Using SPARQL to find the right DBpedia URI

Even with the wrong name.
some description

In Pulling SKOS prefLabel and altLabel values out of DBpedia, I described how Wikipedia and DBpedia store useful data about alternative names for resources described on Wikipedia, and I showed how you can use these to populate a SKOS dataset's alternative and preferred label properties. Today I want to show how to use these as part of an application that lets you retrieve data even when you don't necessarily have the right name for something—for example, retrieving a picture of Bob Marley using the misspelled version of his name "Bob Marly".
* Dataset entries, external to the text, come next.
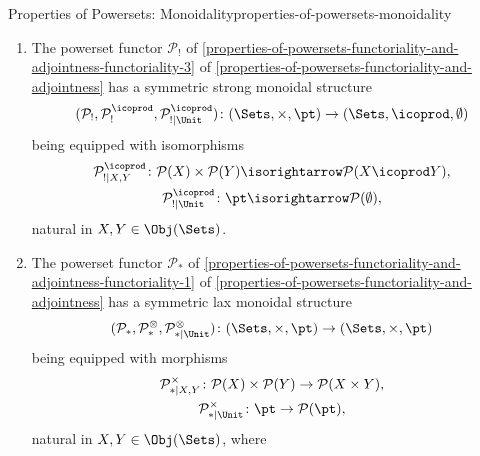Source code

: \begin{proposition}{Properties of Powersets: Monoidality}{properties-of-powersets-monoidality}
\begin{enumerate}
\[\begin{gathered}
                \end{gathered}
            \]%
            natural in $X,Y\in\Obj(\Sets)$.
        \item\label{properties-of-powersets-monoidality-symmetric-strong-monoidality-with-respect-to-coproducts-3}The powerset functor $\mathcal{P}_{!}$ of \cref{properties-of-powersets-functoriality-and-adjointness-functoriality-3} of \cref{properties-of-powersets-functoriality-and-adjointness} has a symmetric strong monoidal structure
            \[
                (\mathcal{P}_{!},\mathcal{P}^{\icoprod}_{!},\mathcal{P}^{\icoprod}_{!|\Unit})
                \colon
                (\Sets,\times,\pt)
                \to
                (\Sets,\icoprod,\emptyset)
            \]%
            being equipped with isomorphisms%
            \[
                \begin{gathered}
                    \mathcal{P}^{\icoprod}_{!|X,Y}   \colon \mathcal{P}(X)\times\mathcal{P}(Y) \isorightarrow    \mathcal{P}(X\icoprod Y),\\
                    \mathcal{P}^{\icoprod}_{!|\Unit} \colon \pt                                \isorightarrow    \mathcal{P}(\emptyset),
                \end{gathered}
            \]%
            natural in $X,Y\in\Obj(\Sets)$.
        \item\label{properties-of-powersets-monoidality-symmetric-lax-monoidality-with-respect-to-products-1}The powerset functor $\mathcal{P}_{*}$ of \cref{properties-of-powersets-functoriality-and-adjointness-functoriality-1} of \cref{properties-of-powersets-functoriality-and-adjointness} has a symmetric lax monoidal structure
            \[
                (\mathcal{P}_{*},\mathcal{P}^{\otimes}_{*},\mathcal{P}^{\otimes}_{*|\Unit})
                \colon
                (\Sets,\times,\pt)
                \to
                (\Sets,\times,\pt)
            \]%
            being equipped with morphisms%
            \[
                \begin{gathered}
                    \mathcal{P}^{\times}_{*|X,Y}   \colon \mathcal{P}(X)\times\mathcal{P}(Y) \to \mathcal{P}(X\times Y),\\
                    \mathcal{P}^{\times}_{*|\Unit} \colon \pt                                \to \mathcal{P}(\pt),
                \end{gathered}
            \]%
            natural in $X,Y\in\Obj(\Sets)$, where

\end{enumerate}
\end{proposition}
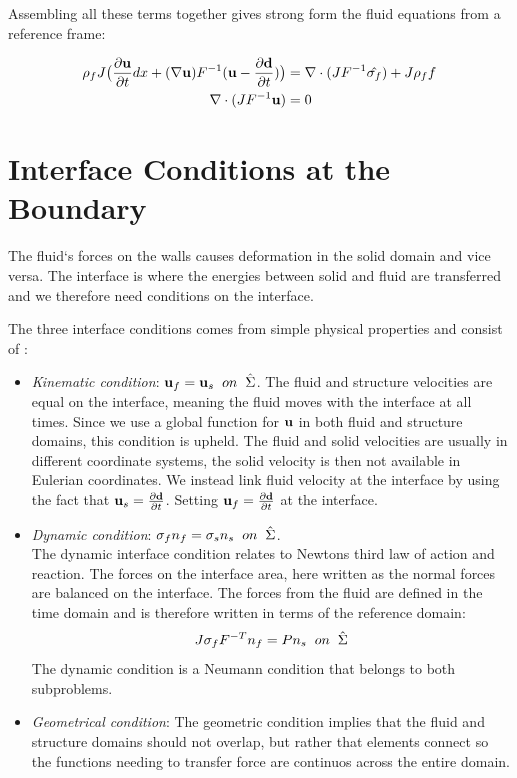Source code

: Assembling all these terms together gives strong form the fluid equations from a reference frame:

\begin{align}
\label{eq:NS_mapped}
\rho_f J \big( \frac{\partial \bold{u}}{\partial t} dx + (\nabla \bold{u})F^{-1}(\bold{u}-\frac{\partial \bold{d}}{\partial t}) \big) &= \nabla \cdot( J F^{-1} \hat{\sigma_f} ) + J \rho_f f \\
\nabla \cdot (J F^{-1} \bold{u} ) &= 0
\end{align} 

\section{Interface Conditions at the Boundary}
The fluid`s forces on the walls causes deformation in the solid domain and vice versa. The interface is where the energies between solid and fluid are transferred and we therefore need conditions on the interface. \newline

The three interface conditions comes from simple physical properties and consist of \cite{Richter2010}:
\begin{itemize}
\item \textit{Kinematic condition}: $\bold{u}_f = \bold{u}_s  \hspace{2mm} on \hspace{2mm} \hat{\Sigma}$. The fluid and structure velocities are equal on the interface, meaning the fluid moves with the interface at all times. 
Since we use a global function for $\bold{u}$ in both fluid and structure domains, this condition is upheld.
The fluid and solid velocities are usually in different coordinate systems, the solid velocity is then not available in Eulerian coordinates. We instead link fluid velocity at the interface by using the fact that $\bold{u}_s = \frac{\partial \bold{d}}{\partial t}$. Setting $\bold{u}_f = \frac{\partial \bold{d}}{\partial t}$ at the interface.

\item \textit{Dynamic condition}: $  \sigma_f n_f = \sigma_s n_s \hspace{2mm} on  \hspace{2mm}\hat{\Sigma}   $. \\
	The dynamic interface condition relates to Newtons third law of action and reaction. The forces on the interface area, here written as the normal forces are balanced on the interface. The forces from the fluid are defined in the time domain and is therefore written in terms of the reference domain: 
	$$J\sigma_f F^{-T} n_f = P n_s \hspace{2mm} on  \hspace{2mm}\hat{\Sigma} $$
	The dynamic condition is a Neumann condition that belongs to both subproblems.
	
\item \textit{Geometrical condition}: The geometric condition implies that the fluid and structure domains should not overlap, but rather that elements connect so the functions needing to transfer force are continuos across the entire domain.
\end{itemize}

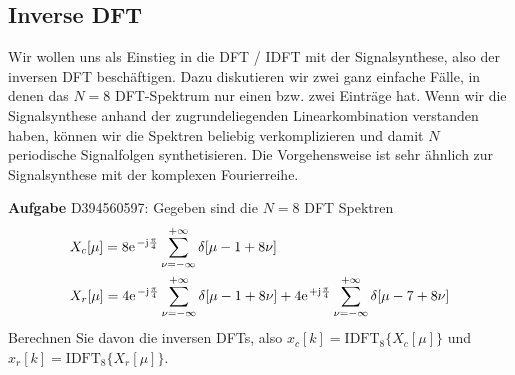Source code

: \clearpage
\subsection{Inverse DFT}
\label{sec:D394560597}
\begin{Ziel}
Wir wollen uns als Einstieg in die DFT / IDFT mit der Signalsynthese, also
der inversen DFT beschäftigen. Dazu diskutieren wir zwei ganz einfache
Fälle, in denen das $N=8$ DFT-Spektrum nur einen bzw. zwei Einträge hat.
Wenn wir die Signalsynthese anhand der zugrundeliegenden Linearkombination
verstanden haben, können wir die Spektren beliebig verkomplizieren und damit
$N$ periodische Signalfolgen synthetisieren.
Die Vorgehensweise ist sehr ähnlich zur Signalsynthese mit der komplexen
Fourierreihe.
\end{Ziel}
\textbf{Aufgabe} {\tiny D394560597}: Gegeben sind die $N=8$ DFT Spektren
\begin{align}
&X_c[\mu] = 8\e^{-\im\frac{\pi}{4}} \sum_{\nu=-\infty}^{+\infty} \delta[\mu-1 + 8\nu]\\
&X_r[\mu] =
4\e^{-\im\frac{\pi}{4}} \sum_{\nu=-\infty}^{+\infty} \delta[\mu-1 + 8\nu] +
4\e^{+\im\frac{\pi}{4}} \sum_{\nu=-\infty}^{+\infty} \delta[\mu-7 + 8\nu]
\end{align}
Berechnen Sie davon die inversen DFTs, also $x_c[k] = \text{IDFT}_8\{X_c[\mu]\}$
und $x_r[k] = \text{IDFT}_8\{X_r[\mu]\}$.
The DBpedia page for Bob Marley shows that dbpedia:Bob_Marly is one of the dbpedia-owl:wikiPageRedirects values of http://dbpedia.org/page/Bob_Marley. This means that if you send your browser to http://en.wikipedia.org/wiki/Bob_Marly, you'll end up on http://en.wikipedia.org/wiki/Bob_Marley.

It doesn't show that this redirect URI has the rdfs:label value "Bob Marly"@en associated with it, and this is the really handy part for retrieving data based on not-quite-right values. Because of this, the following SPARQL query will return the URI http://dbpedia.org/resource/Bob_Marley whether the quoted literal value is "Bob Marly" or "Bob Marley":

# First two PREFIX declarations unnecessary on SNORQL
PREFIX rdf: <http://www.w3.org/1999/02/22-rdf-syntax-ns#>
PREFIX foaf: <http://xmlns.com/foaf/0.1/>
PREFIX dbo: <http://dbpedia.org/ontology/>

SELECT ?s WHERE {
  {
    ?s rdfs:label "Bob Marly"@en ;
       a owl:Thing .       
  }
  UNION
  {
    ?altName rdfs:label "Bob Marly"@en ;
             dbo:wikiPageRedirects ?s .
  }
}

The graph pattern before the UNION keyword checks whether there is an actual Wikipedia page for the quoted value, and the part after checks whether it's a redirect of something else. Effectively, it will be one or the other; there are only about a dozen labels in DBpedia that can be both.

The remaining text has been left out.